Exercise prompt:
All lines in the records below with the word "Measure" must be returned.

──────── Data to use

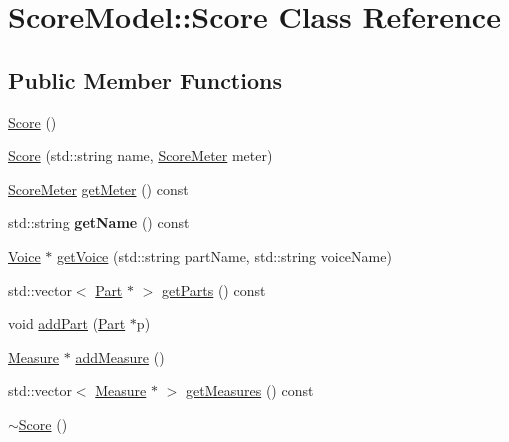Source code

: \hypertarget{classScoreModel_1_1Score}{}\section{Score\+Model\+::Score Class Reference}
\label{classScoreModel_1_1Score}
\subsection*{Public Member Functions}
\begin{DoxyCompactItemize}
\item 
\mbox{\hyperlink{classScoreModel_1_1Score_acb19d6040f57ce1bf4e68dd8dab852cc}{Score}} ()
\item 
\mbox{\hyperlink{classScoreModel_1_1Score_a8721726afd70c41fdf9307a97ded2039}{Score}} (std\+::string name, \mbox{\hyperlink{classScoreModel_1_1ScoreMeter}{Score\+Meter}} meter)
\item 
\mbox{\hyperlink{classScoreModel_1_1ScoreMeter}{Score\+Meter}} \mbox{\hyperlink{classScoreModel_1_1Score_a593a14d9b5a926a4784c75c62780092b}{get\+Meter}} () const
\item 
\mbox{\label{classScoreModel_1_1Score_acb96344d926f124d945bece85de996ef}} 
std\+::string {\bfseries get\+Name} () const
\item 
\mbox{\hyperlink{classScoreModel_1_1Voice}{Voice}} $\ast$ \mbox{\hyperlink{classScoreModel_1_1Score_ac5c2af8ebfc77176d9f2c4306a4d04cb}{get\+Voice}} (std\+::string part\+Name, std\+::string voice\+Name)
\item 
std\+::vector$<$ \mbox{\hyperlink{classScoreModel_1_1Part}{Part}} $\ast$ $>$ \mbox{\hyperlink{classScoreModel_1_1Score_a1bbc42654c49e6ac2273d38cca19c5e6}{get\+Parts}} () const
\item 
void \mbox{\hyperlink{classScoreModel_1_1Score_a1e4114e834b8bea1198e36327472fd72}{add\+Part}} (\mbox{\hyperlink{classScoreModel_1_1Part}{Part}} $\ast$p)
\item 
\mbox{\hyperlink{classScoreModel_1_1Measure}{Measure}} $\ast$ \mbox{\hyperlink{classScoreModel_1_1Score_aa528b4e1ef3181f6f90c93b49fe8fafd}{add\+Measure}} ()
\item 
std\+::vector$<$ \mbox{\hyperlink{classScoreModel_1_1Measure}{Measure}} $\ast$ $>$ \mbox{\hyperlink{classScoreModel_1_1Score_ab57bcfbe1552fba4e8e7882a7db8b21b}{get\+Measures}} () const
\item 
\mbox{\hyperlink{classScoreModel_1_1Score_a0016a76d4d96c208c6dd586ab64491db}{$\sim$\+Score}} ()
\end{DoxyCompactItemize}


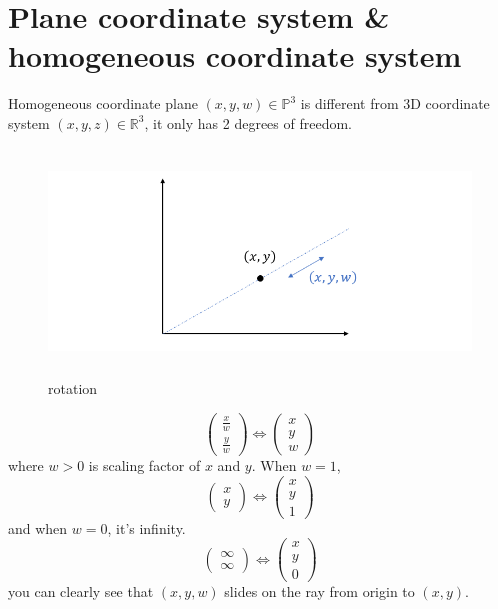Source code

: \documentclass[12pt, a4 paper]{article}
\begin{document}
\section{Plane coordinate system \& homogeneous coordinate system}
Homogeneous coordinate plane $(x,y,w) \in \mathbb{P}^{3}$ is different
from 3D coordinate system $(x,y,z) \in \mathbb{R}^{3}$, it only has
2 degrees of freedom.
\begin{figure}[h]
    \centering
    \includegraphics[width=12cm,height=6cm]{coordinate system.png}
    \caption{rotation}
\end{figure}
\begin{equation}
    \begin{pmatrix}
        \frac{x}{w} \\ \frac{y}{w}
    \end{pmatrix}
    \iff\begin{pmatrix}
        x \\ y \\ w
    \end{pmatrix}
\end{equation}
\indent where $w>0$ is scaling factor of $x$ and $y$. When $w=1$,
\begin{equation}
    \begin{pmatrix}
        x \\ y
    \end{pmatrix}
    \iff \begin{pmatrix}
        x \\ y \\ 1
    \end{pmatrix}
\end{equation}
\indent and when $w=0$, it's infinity.
\begin{equation}
    \begin{pmatrix}
        \infty \\ \infty
    \end{pmatrix} \iff
    \begin{pmatrix}
        x\\y\\0
    \end{pmatrix}
\end{equation}
\indent you can clearly see that $(x,y,w)$ slides on the ray
from origin to $(x,y)$.
\end{document}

────────────────

Worked solution:
\mbox{\hyperlink{classScoreModel_1_1Measure}{Measure}} $\ast$ \mbox{\hyperlink{classScoreModel_1_1Score_aa528b4e1ef3181f6f90c93b49fe8fafd}{add\+Measure}} ()
std\+::vector$<$ \mbox{\hyperlink{classScoreModel_1_1Measure}{Measure}} $\ast$ $>$ \mbox{\hyperlink{classScoreModel_1_1Score_ab57bcfbe1552fba4e8e7882a7db8b21b}{get\+Measures}} () const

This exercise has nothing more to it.